• **Exercise goal**: Output the records below in full, word for word; pictures do not belong in it.

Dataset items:
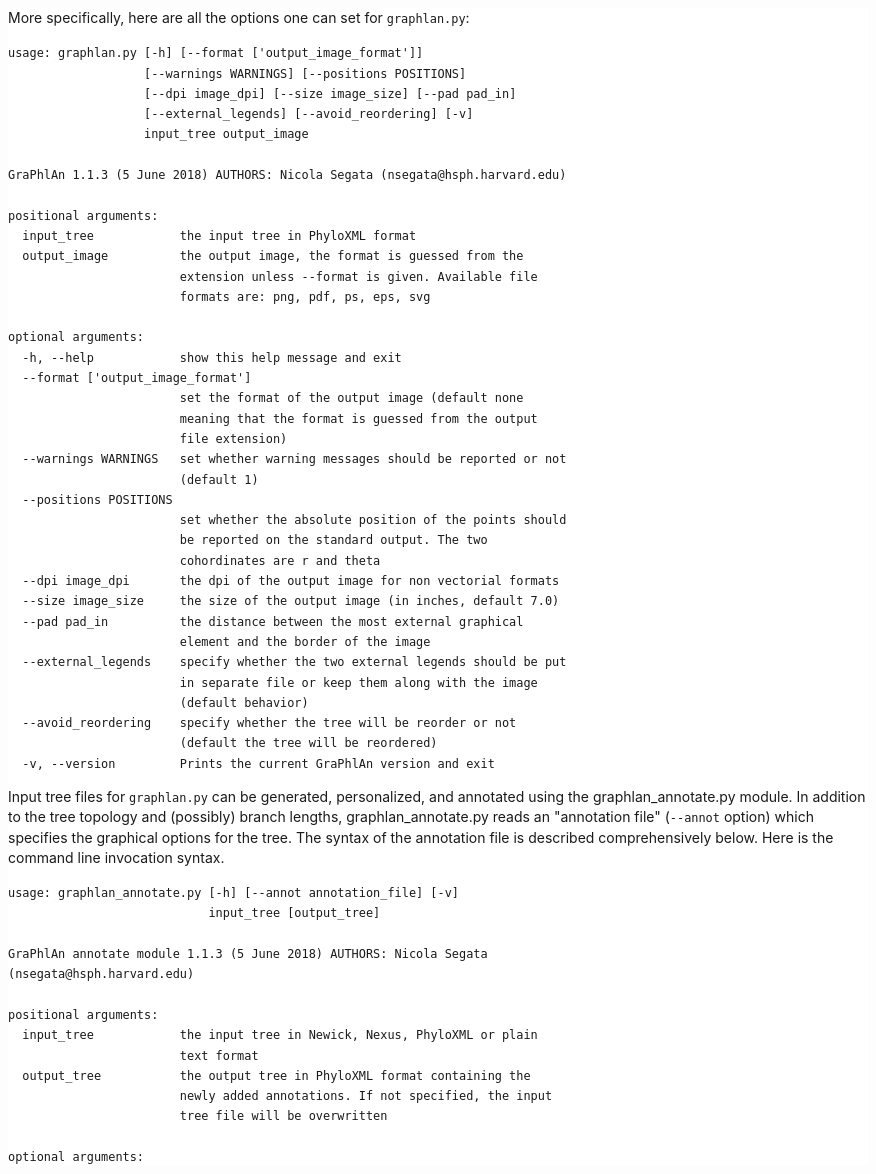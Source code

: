 
More specifically, here are all the options one can set for `graphlan.py`:

```
usage: graphlan.py [-h] [--format ['output_image_format']]
                   [--warnings WARNINGS] [--positions POSITIONS]
                   [--dpi image_dpi] [--size image_size] [--pad pad_in]
                   [--external_legends] [--avoid_reordering] [-v]
                   input_tree output_image

GraPhlAn 1.1.3 (5 June 2018) AUTHORS: Nicola Segata (nsegata@hsph.harvard.edu)

positional arguments:
  input_tree            the input tree in PhyloXML format
  output_image          the output image, the format is guessed from the
                        extension unless --format is given. Available file
                        formats are: png, pdf, ps, eps, svg

optional arguments:
  -h, --help            show this help message and exit
  --format ['output_image_format']
                        set the format of the output image (default none
                        meaning that the format is guessed from the output
                        file extension)
  --warnings WARNINGS   set whether warning messages should be reported or not
                        (default 1)
  --positions POSITIONS
                        set whether the absolute position of the points should
                        be reported on the standard output. The two
                        cohordinates are r and theta
  --dpi image_dpi       the dpi of the output image for non vectorial formats
  --size image_size     the size of the output image (in inches, default 7.0)
  --pad pad_in          the distance between the most external graphical
                        element and the border of the image
  --external_legends    specify whether the two external legends should be put
                        in separate file or keep them along with the image
                        (default behavior)
  --avoid_reordering    specify whether the tree will be reorder or not
                        (default the tree will be reordered)
  -v, --version         Prints the current GraPhlAn version and exit
```



Input tree files for `graphlan.py` can be generated, personalized, and annotated
using the graphlan_annotate.py module. In addition to the tree topology and
(possibly) branch lengths, graphlan_annotate.py reads an "annotation file" 
(`--annot` option) which specifies the graphical options for the tree. The
syntax of the annotation file is described comprehensively below. Here is the
command line invocation syntax.


```
usage: graphlan_annotate.py [-h] [--annot annotation_file] [-v]
                            input_tree [output_tree]

GraPhlAn annotate module 1.1.3 (5 June 2018) AUTHORS: Nicola Segata
(nsegata@hsph.harvard.edu)

positional arguments:
  input_tree            the input tree in Newick, Nexus, PhyloXML or plain
                        text format
  output_tree           the output tree in PhyloXML format containing the
                        newly added annotations. If not specified, the input
                        tree file will be overwritten

optional arguments:
```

• **The completed task**:
Source code

: 
More specifically, here are all the options one can set for `graphlan.py`:

```
usage: graphlan.py [-h] [--format ['output_image_format']]
                   [--warnings WARNINGS] [--positions POSITIONS]
                   [--dpi image_dpi] [--size image_size] [--pad pad_in]
                   [--external_legends] [--avoid_reordering] [-v]
                   input_tree output_image

GraPhlAn 1.1.3 (5 June 2018) AUTHORS: Nicola Segata (nsegata@hsph.harvard.edu)

positional arguments:
  input_tree            the input tree in PhyloXML format
  output_image          the output image, the format is guessed from the
                        extension unless --format is given. Available file
                        formats are: png, pdf, ps, eps, svg

optional arguments:
  -h, --help            show this help message and exit
  --format ['output_image_format']
                        set the format of the output image (default none
                        meaning that the format is guessed from the output
                        file extension)
  --warnings WARNINGS   set whether warning messages should be reported or not
                        (default 1)
  --positions POSITIONS
                        set whether the absolute position of the points should
                        be reported on the standard output. The two
                        cohordinates are r and theta
  --dpi image_dpi       the dpi of the output image for non vectorial formats
  --size image_size     the size of the output image (in inches, default 7.0)
  --pad pad_in          the distance between the most external graphical
                        element and the border of the image
  --external_legends    specify whether the two external legends should be put
                        in separate file or keep them along with the image
                        (default behavior)
  --avoid_reordering    specify whether the tree will be reorder or not
                        (default the tree will be reordered)
  -v, --version         Prints the current GraPhlAn version and exit
```



Input tree files for `graphlan.py` can be generated, personalized, and annotated
using the graphlan_annotate.py module. In addition to the tree topology and
(possibly) branch lengths, graphlan_annotate.py reads an "annotation file" 
(`--annot` option) which specifies the graphical options for the tree. The
syntax of the annotation file is described comprehensively below. Here is the
command line invocation syntax.


```
usage: graphlan_annotate.py [-h] [--annot annotation_file] [-v]
                            input_tree [output_tree]

GraPhlAn annotate module 1.1.3 (5 June 2018) AUTHORS: Nicola Segata
(nsegata@hsph.harvard.edu)

positional arguments:
  input_tree            the input tree in Newick, Nexus, PhyloXML or plain
                        text format
  output_tree           the output tree in PhyloXML format containing the
                        newly added annotations. If not specified, the input
                        tree file will be overwritten

optional arguments:
```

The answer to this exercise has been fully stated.